The question then is, how do we teach our children—at home and in school—that being uncomfortable is okay? And, just as importantly, how do we remind ourselves to let them be uncomfortable?

Lately I have been thinking about this question a lot and recently I realized that I have my own captive audience in my 12th grade English classroom. My class has always been a site for personal story sharing, theirs and mine, but lately I have been very intentional about sharing stories in which I worked through my own discomfort to do something new. I recently told my 12th graders about the first time I went out for sushi with some young women I knew from work. The year was 1984 and sushi was a new thing for most Americans and being from Oregon and new to New York City, it was especially new for me. Sitting at a fancy sushi spot on the Upper West Side, every one of the six women at the table nonchalantly ordered their dinner and when it came to my turn, instead of faking it, which I had planned to do, I simply said, hey guys, this is my first sushi outing, any recommendations?
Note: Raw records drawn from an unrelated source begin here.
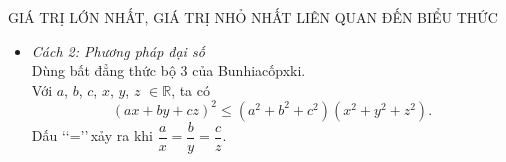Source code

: \begin{dang}{GIÁ TRỊ LỚN NHẤT, GIÁ TRỊ NHỎ NHẤT LIÊN QUAN ĐẾN BIỂU THỨC}
\begin{bt}
{\begin{itemize}
\begin{itemize}
					Lập PTTS đường thẳng $I M$ với $\heva{&\text{qua } I \\&\vec{u}_{I M}=\vec{n}_P=(A ; B ; C).}$\\
					Ta có $M=I M \cap (P) \Rightarrow$ tọa độ điểm $M$ cần tìm.
				\end{itemize}
				\item \textit{Cách 2: Phương pháp đại số}\\
				Dùng bất đẳng thức bộ $3$ của Bunhiacốpxki.\\
				Với $a$, $b$, $c$, $x$, $y$, $z$ $\in \mathbb{R}$, ta có
				\[(a x+b y+c z)^2  \leq(a^2+b^2+c^2)(x^2+y^2+z^2).\]
				Dấu \lq\lq  =\rq\rq\,xảy ra khi $\dfrac{a}{x}=\dfrac{b}{y}=\dfrac{c}{z}.$
			\end{itemize}	
		}
	\end{bt}
	

\end{dang}
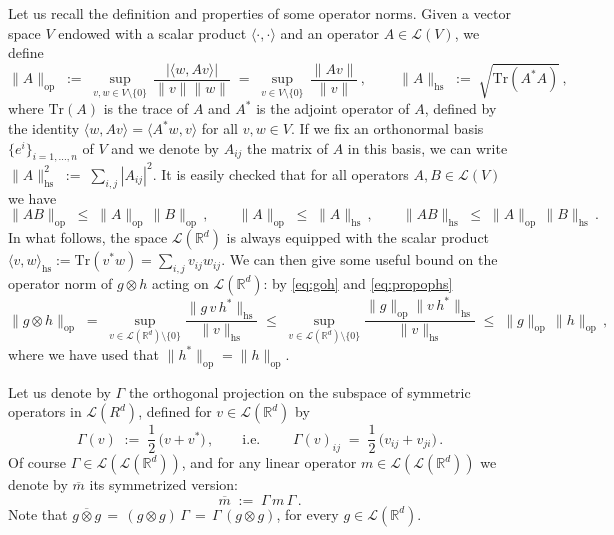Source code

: \documentclass[a4paper,reqno,11pt]{amsart}
\numberwithin{equation}{section}
\newcommand{\cL}{{\ensuremath{\mathcal L}} }
\newcommand{\R}{\mathbb{R}}
\begin{document}
Let us recall the definition and properties
of some operator norms. Given a vector space $V$ endowed with
a scalar product $\langle \cdot, \cdot \rangle$ and an operator
$A \in \cL(V)$, we define
\begin{equation} \label{eq:ophs}
	\| A \|_{\text{op}} \;:=\; \sup_{v,w \in V \setminus \{0\}} \,
	\frac{|\langle w, A v \rangle|}{\|v\| \|w\|} \;=\;
	\sup_{v \in V \setminus \{0\}} \, \frac{\| Av \|}{\| v \|}\,, \qquad \
	\| A \|_{\text{hs}} \;:=\; \sqrt{\text{Tr}(A^* A)}\,,
\end{equation}
where $\text{Tr}(A)$ is the trace of $A$ and $A^*$ is the adjoint operator
of $A$, defined by the identity $\langle w, A v \rangle = \langle A^* w, v \rangle$
for all $v,w \in V$. If we fix an orthonormal basis $\{e^i\}_{i=1, \ldots, n}$
of $V$ and we denote by $A_{ij}$ the matrix of $A$ in this basis, we can write
$\| A \|_{\text{hs}}^2 \;:=\; \sum_{i,j} |A_{ij}|^2$.
It is easily checked that for all operators $A, B \in \cL(V)$ we have
\begin{equation} \label{eq:propophs}
	\|AB \|_{\text{op}} \;\le\; \|A\|_{\text{op}}\, \|B\|_{\text{op}}\,,
	\qquad
	\| A \|_{\text{op}} \;\le\; \|A\|_{\text{hs}} \,, \qquad
	\| A B \|_{\text{hs}} \;\le\;
	\|A\|_{\text{op}} \, \|B\|_{\text{hs}} \,.
\end{equation}
In what follows, the space $\cL(\R^d)$ is always equipped with the scalar product
$\langle v, w \rangle_{\text{hs}} := \text{Tr}(v^* w) = \sum_{i,j} v_{ij} w_{ij}$.
We can then give some useful bound on the operator norm of $g \otimes h$
acting on $\cL(\R^d)$: by \eqref{eq:goh} and \eqref{eq:propophs}
\begin{equation}
\label{eq:opineq}
\|g \otimes h\|_{\text{op}} \;=\;
\sup_{v \in \cL(\R^d) \setminus \{0\}}
\frac{\| g\, v\, h^* \|_{\text{hs}}}{\|v\|_{\text{hs}}}
\;\le\; \sup_{v \in \cL(\R^d) \setminus \{0\}}
\frac{\| g \|_{\text{op}} \|v\, h^* \|_{\text{hs}}}{\|v\|_{\text{hs}}}
\;\le\; \|g\|_{\text{op}} \, \|h\|_{\text{op}} \,,
\end{equation}
where we have used that $\|h^*\|_{\text{op}} = \|h\|_{\text{op}}$.

Let us denote by $\Gamma$ the orthogonal projection
on the subspace of symmetric operators in $\cL(R^d)$, defined
for $v \in \cL(\R^d)$ by
\begin{equation} \label{eq:symm0}
	\Gamma(v) \;:=\; \frac 12 \,\big( v + v^*)\,, \qquad
	\text{i.e. } \qquad \Gamma(v)_{ij} \;=\; \frac 12 \,
	\big( v_{ij} + v_{ji} \big) \,.
\end{equation}
Of course $\Gamma \in \cL(\cL(\R^d))$, and for
any linear operator $m \in \cL(\cL(\R^d))$ we denote by $\overline m$
its symmetrized version:
\begin{equation} \label{eq:symm1}
	\overline m \;:=\; \Gamma \, m \, \Gamma \,.
\end{equation}
Note that $\overline{g \otimes g}
\,=\, (g \otimes g)\, \Gamma \,=\, \Gamma \,(g \otimes g)$,
for every $g \in \cL(\R^d)$.
\end{document}
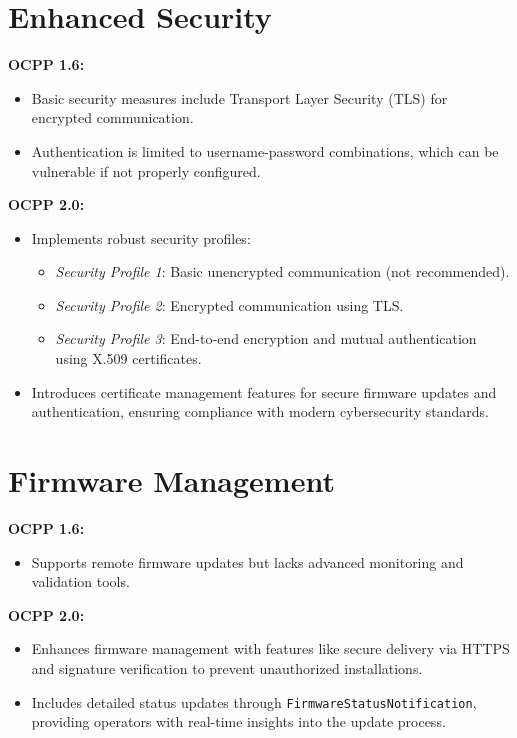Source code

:\documentclass[12pt,a4paper]{report}
\begin{document}
\section{Enhanced Security}

\textbf{OCPP 1.6:}
\begin{itemize}
  \item Basic security measures include Transport Layer Security (TLS) for encrypted
        communication.
  \item Authentication is limited to username-password combinations, which can be vulnerable
        if not properly configured.
\end{itemize}

\textbf{OCPP 2.0:}
\begin{itemize}
  \item Implements robust security profiles:
        \begin{itemize}
          \item \textit{Security Profile 1}: Basic unencrypted communication (not recommended).
          \item \textit{Security Profile 2}: Encrypted communication using TLS.
          \item \textit{Security Profile 3}: End-to-end encryption and mutual authentication
                using X.509 certificates.
        \end{itemize}
  \item Introduces certificate management features for secure firmware updates and
        authentication, ensuring compliance with modern cybersecurity standards.
\end{itemize}

\section{Firmware Management}

\textbf{OCPP 1.6:}
\begin{itemize}
  \item Supports remote firmware updates but lacks advanced monitoring and validation tools.
\end{itemize}

\textbf{OCPP 2.0:}
\begin{itemize}
  \item Enhances firmware management with features like secure delivery via HTTPS and
        signature verification to prevent unauthorized installations.
  \item Includes detailed status updates through \texttt{FirmwareStatusNotification},
        providing operators with real-time insights into the update process.
\end{itemize}
\end{document}

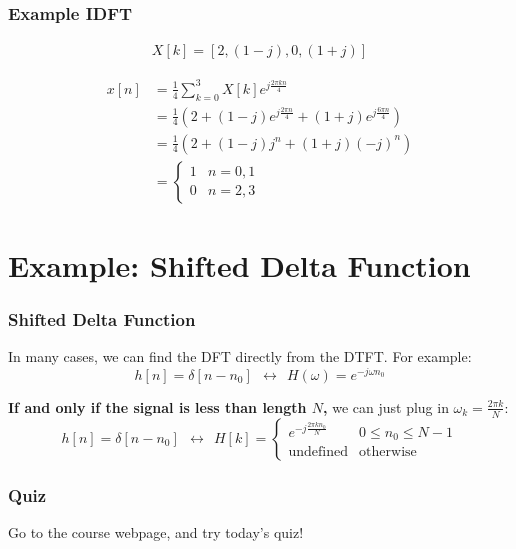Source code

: \documentclass{beamer}
\begin{document}
\begin{frame}
  \frametitle{Example IDFT}
  
  \begin{align*}
    X[k] = [ 2, (1-j), 0, (1+j) ]
  \end{align*}

  \begin{align*}
    x[n] &= \frac{1}{4}\sum_{k=0}^3 X[k]e^{j\frac{2\pi kn}{4}}\\
    &= \frac{1}{4}\left(2+ (1-j)e^{j\frac{2\pi n}{4}}+(1+j)e^{j\frac{6\pi n}{4}}\right)\\
    &= \frac{1}{4}\left(2+ (1-j)j^n +(1+j)(-j)^n\right)\\
    &=\begin{cases}
    1 & n=0,1\\
    0 & n=2,3
    \end{cases}
  \end{align*}
\end{frame}


\section[Delta]{Example: Shifted Delta Function}
\setcounter{subsection}{1}

\begin{frame}
  \frametitle{Shifted Delta Function}

  In many cases, we can find the DFT directly from the DTFT.  For example:
  \begin{displaymath}
    h[n]=\delta[n-n_0] ~~\leftrightarrow~~H(\omega)=e^{-j\omega n_0}
  \end{displaymath}

  {\bf If and only if the signal is less than length $N$,} we can just
  plug in $\omega_k=\frac{2\pi k}{N}$:
  \begin{displaymath}
    h[n]=\delta[n-n_0]~~\leftrightarrow~~
    H[k]=\begin{cases}
    e^{-j\frac{2\pi kn_0}{N}} & 0\le n_0\le N-1\\
    \mbox{undefined} &\mbox{otherwise}
    \end{cases}
  \end{displaymath}
\end{frame}

\begin{frame}
  \frametitle{Quiz}

  Go to the course webpage, and try today's quiz!
\end{frame}
\end{document}

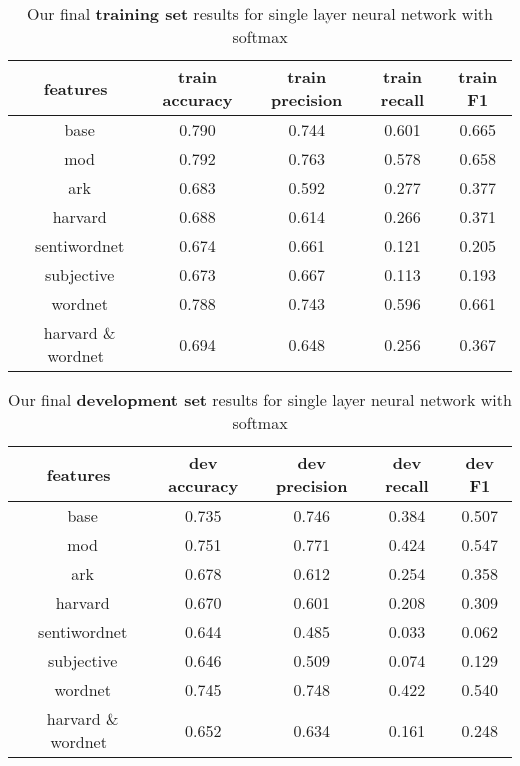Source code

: \documentclass[11pt,letterpaper]{article}
\begin{document}
\clearpage

\begin{table}[htp]
\begin{center}
\begin{tabularx}{374pt}{|c|c|c|c|c|}
\hline
\bf features & \bf train accuracy & \bf train precision &\bf train recall &\bf train F1 \\
\hline
\ base & 0.790 & 0.744 & 0.601 & 0.665 \\
\ mod & 0.792 & 0.763 & 0.578 & 0.658 \\
\ ark & 0.683 & 0.592 & 0.277 & 0.377 \\
\ harvard & 0.688 & 0.614 & 0.266 & 0.371 \\
\ sentiwordnet & 0.674 & 0.661 & 0.121 & 0.205 \\
\ subjective & 0.673 & 0.667 & 0.113 & 0.193 \\
\ wordnet & 0.788 & 0.743 & 0.596 & 0.661 \\
\ harvard \& wordnet & 0.694 & 0.648 & 0.256 & 0.367 \\
\hline
\end{tabularx}
\end{center}
\caption{\label{final-results-train} Our final {\bf training set} results for single layer neural network with softmax }
\end{table}

\begin{table}[htp]
\begin{center}
\begin{tabularx}{347pt}{|c|c|c|c|c|}
\hline
\bf features & \bf dev accuracy &\bf dev precision &\bf dev recall & \bf dev F1 \\
\hline
\ base & 0.735 & 0.746 & 0.384 & 0.507 \\
\ mod & 0.751 & 0.771 & 0.424 & 0.547 \\
\ ark & 0.678 & 0.612 & 0.254 & 0.358 \\
\ harvard & 0.670 & 0.601 & 0.208 & 0.309 \\
\ sentiwordnet & 0.644 & 0.485 & 0.033 & 0.062 \\
\ subjective & 0.646 & 0.509 & 0.074 & 0.129 \\
\ wordnet & 0.745 & 0.748 & 0.422 & 0.540 \\
\ harvard \& wordnet & 0.652 & 0.634 & 0.161 & 0.248 \\
\hline
\end{tabularx}
\end{center}
\caption{\label{final-results-dev} Our final {\bf development set} results for single layer neural network with softmax }
\end{table}
\end{document}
Everyone was so nice and began talking about their first time having sushi and where they were from. It turned out to be just the ice-breaker that the group needed. After my students wrapped their heads around the fact that sushi hadn’t been around forever, we had a really nice conversation about how you feel when everyone seems to know something you don’t. 

Uncomfortable.

As the end of the school year approaches, many of the conversations in my senior English class revolve around the nervous and excited speculations about the transition into college, which might very well be the most uncomfortable moment in any person’s life. We talk about how unsettling it will be to live away from home for the first time. How awkward they will feel sharing a room with someone they just met. How nervous they will be about the work of college. I tell them stories about my own discomfort at that particular juncture in my own life. How I walked into my freshman dorm at the University of Oregon, all 6 feet of me, fresh from basketball practice to find my very petite roommate, Zoe and her enormous French Horn. She was listening to classical music and I thought, wow, I will have absolutely nothing in common with this person. 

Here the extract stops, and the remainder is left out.